The Phocas-managed password policy does not apply if you are another way to authenticate Phocas users:

LDAP (Lightweight Directory Access Protocol): This authentication method can be configured during installation. User passwords take on AD (active directory) protocols.
SSO (single sign-on): This authentication method uses a trusted third-party identity provider (IdP) to allow users to sign in to Phocas with the same credentials they use for other applications.

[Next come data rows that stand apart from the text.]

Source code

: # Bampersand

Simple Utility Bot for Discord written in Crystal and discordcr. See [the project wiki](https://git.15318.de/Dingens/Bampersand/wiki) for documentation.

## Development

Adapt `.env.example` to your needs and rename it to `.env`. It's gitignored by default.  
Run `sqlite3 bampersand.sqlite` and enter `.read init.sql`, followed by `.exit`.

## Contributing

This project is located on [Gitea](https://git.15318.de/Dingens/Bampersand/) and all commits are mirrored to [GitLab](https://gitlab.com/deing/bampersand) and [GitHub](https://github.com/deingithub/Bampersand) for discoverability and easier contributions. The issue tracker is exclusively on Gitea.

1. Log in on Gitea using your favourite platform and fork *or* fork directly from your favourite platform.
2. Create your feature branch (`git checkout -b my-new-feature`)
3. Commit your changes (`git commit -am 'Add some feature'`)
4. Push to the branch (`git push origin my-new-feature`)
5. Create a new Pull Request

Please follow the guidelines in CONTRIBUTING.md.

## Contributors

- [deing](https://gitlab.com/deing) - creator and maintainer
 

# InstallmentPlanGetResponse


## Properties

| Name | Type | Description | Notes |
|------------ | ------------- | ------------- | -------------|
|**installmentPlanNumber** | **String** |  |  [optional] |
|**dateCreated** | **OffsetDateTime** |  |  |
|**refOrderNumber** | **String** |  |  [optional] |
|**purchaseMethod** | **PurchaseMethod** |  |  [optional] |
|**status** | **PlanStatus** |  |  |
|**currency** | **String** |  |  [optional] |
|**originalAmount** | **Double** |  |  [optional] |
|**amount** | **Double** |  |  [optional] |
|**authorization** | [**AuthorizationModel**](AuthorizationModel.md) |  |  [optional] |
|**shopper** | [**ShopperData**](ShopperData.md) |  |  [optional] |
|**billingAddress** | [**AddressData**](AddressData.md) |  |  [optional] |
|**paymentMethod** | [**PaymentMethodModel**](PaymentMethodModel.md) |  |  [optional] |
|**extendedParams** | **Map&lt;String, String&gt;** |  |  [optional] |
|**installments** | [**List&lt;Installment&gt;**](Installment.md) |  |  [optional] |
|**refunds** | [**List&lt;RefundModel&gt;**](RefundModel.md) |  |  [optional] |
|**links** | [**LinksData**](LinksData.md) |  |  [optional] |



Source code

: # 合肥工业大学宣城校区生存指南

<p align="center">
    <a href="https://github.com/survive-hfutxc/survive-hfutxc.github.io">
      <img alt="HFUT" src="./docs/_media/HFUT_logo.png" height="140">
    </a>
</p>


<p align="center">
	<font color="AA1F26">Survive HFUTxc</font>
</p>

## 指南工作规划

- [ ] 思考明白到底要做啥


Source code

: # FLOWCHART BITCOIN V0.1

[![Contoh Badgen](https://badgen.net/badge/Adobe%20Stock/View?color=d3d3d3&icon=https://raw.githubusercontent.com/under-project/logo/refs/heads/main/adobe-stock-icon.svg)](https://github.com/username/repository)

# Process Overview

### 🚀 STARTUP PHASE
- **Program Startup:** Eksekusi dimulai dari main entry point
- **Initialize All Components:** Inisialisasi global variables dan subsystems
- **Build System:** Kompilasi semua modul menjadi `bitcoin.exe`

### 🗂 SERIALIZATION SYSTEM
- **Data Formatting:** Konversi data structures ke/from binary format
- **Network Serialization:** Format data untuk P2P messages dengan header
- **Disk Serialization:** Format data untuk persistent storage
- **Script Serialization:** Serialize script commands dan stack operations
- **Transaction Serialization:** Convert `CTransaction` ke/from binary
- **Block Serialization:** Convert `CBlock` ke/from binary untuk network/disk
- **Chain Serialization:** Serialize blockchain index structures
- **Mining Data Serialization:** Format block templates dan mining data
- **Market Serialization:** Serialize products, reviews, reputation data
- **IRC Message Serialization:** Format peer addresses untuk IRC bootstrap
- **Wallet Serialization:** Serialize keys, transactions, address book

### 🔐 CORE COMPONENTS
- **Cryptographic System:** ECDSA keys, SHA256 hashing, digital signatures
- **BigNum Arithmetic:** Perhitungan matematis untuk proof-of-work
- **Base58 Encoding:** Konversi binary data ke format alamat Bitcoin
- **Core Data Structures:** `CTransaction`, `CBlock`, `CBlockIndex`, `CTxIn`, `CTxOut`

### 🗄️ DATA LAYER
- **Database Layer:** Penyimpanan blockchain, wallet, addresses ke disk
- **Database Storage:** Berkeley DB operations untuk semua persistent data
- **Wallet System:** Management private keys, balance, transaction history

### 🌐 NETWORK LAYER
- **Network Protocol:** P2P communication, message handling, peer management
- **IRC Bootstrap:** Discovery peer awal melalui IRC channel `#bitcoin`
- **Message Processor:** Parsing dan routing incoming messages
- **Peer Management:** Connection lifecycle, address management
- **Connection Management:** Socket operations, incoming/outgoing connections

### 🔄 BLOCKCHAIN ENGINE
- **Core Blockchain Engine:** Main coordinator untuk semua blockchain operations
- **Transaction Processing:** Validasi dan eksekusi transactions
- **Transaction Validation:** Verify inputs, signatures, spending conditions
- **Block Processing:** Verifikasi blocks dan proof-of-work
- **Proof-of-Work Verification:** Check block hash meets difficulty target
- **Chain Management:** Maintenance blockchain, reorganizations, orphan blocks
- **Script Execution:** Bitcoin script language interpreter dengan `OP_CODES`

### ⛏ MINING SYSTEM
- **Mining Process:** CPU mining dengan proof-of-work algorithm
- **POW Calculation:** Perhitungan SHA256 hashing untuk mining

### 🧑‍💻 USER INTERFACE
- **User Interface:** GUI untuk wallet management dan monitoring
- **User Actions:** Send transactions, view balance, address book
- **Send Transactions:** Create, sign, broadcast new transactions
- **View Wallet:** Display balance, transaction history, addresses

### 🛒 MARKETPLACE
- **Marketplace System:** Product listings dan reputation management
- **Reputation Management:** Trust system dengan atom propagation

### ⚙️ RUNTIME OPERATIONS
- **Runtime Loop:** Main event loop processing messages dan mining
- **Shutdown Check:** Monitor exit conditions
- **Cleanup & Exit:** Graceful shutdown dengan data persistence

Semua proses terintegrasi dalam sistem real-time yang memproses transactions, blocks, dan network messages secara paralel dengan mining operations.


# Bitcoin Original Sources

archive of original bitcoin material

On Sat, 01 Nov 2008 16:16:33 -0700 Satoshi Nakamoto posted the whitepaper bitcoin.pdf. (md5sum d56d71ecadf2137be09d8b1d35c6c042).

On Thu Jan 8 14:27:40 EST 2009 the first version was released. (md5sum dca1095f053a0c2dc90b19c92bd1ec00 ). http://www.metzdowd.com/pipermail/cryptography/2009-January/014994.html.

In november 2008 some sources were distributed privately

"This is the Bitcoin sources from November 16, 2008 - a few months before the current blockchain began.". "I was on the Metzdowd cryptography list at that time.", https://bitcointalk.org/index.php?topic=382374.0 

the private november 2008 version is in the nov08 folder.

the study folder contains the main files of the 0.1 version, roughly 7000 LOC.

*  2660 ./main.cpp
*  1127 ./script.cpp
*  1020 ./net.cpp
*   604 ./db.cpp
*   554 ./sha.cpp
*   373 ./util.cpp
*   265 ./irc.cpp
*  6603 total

Set your required password policy...

Automatic expiry (days): The number of days a user’s password will remain valid before it expires, forcing the user to reset their password when they next attempt to sign in. An administrator can also reset passwords. Select the duration from the dropdown list.
Minimum length: The minimum length of a password. By default, this is 8 characters.
Minimum uppercase letters, numbers, and special characters: The minimum number of uppercase letters, numeric characters, and/or special characters that users must have in their passwords. By default, these are all 0.
Password cannot be username: This checkbox is selected by default, which means that users can’t include their username in their passwords. Clear this checkbox if you want to allow users to include their usernames in their passwords (not recommended).
Prevent users from changing password: Select this checkbox to prevent users from changing their own password. If checked, non-administrators will not be able to change their password.

Defaults

Administrator email address

Application URL

This is the web address where users connect to your site. When users are first added to Phocas, they receive this URL in an email. In some older versions of Phocas, this setting might say External URL.

Default language

This is the language used by default throughout your site. If this setting is left blank, the user's location or their own language setting applies. The default language determines the default date format used throughout your site.

Default date format and language

The dates in Phocas are formatted according to the selected language or, if no language is selected, the location settings in each user's browser.

For example:

The English (United Kingdom) language uses dd/mm/yyyy formatting.
The English (United States) language uses mm/dd/yyyy formatting.

It is strongly recommended that the language is set in Phocas rather than relying on the web browser.

Administrators can select a Default Language on the Configuration page. By default, this setting is blank.

If you select a default language here, it becomes the global default, which overrides any browser settings. However, individual users can still select a language through their account settings page.
If you do not select a language here, and the individual user does not select one, the system will use the browser location settings to determine the date format.
This setting is session-based. When it is changed, users who are currently signed in (including the administrator) are required to sign out and back in for the changes to take effect.

User language settings

Browser language settings

If a language is not set globally nor by an individual user, all dates will be formatted according to the location settings in each user's web browser. The setting options for Chrome and Internet Explorer are outlined below. Information about setting languages in other browsers can usually be found under the browser settings.

Chrome

In the browser, type chrome://settings/languages into the address field to view the browser language settings. The language at the top of the list is the one used for formatting. Use the Add button or drag and drop to reorder the list.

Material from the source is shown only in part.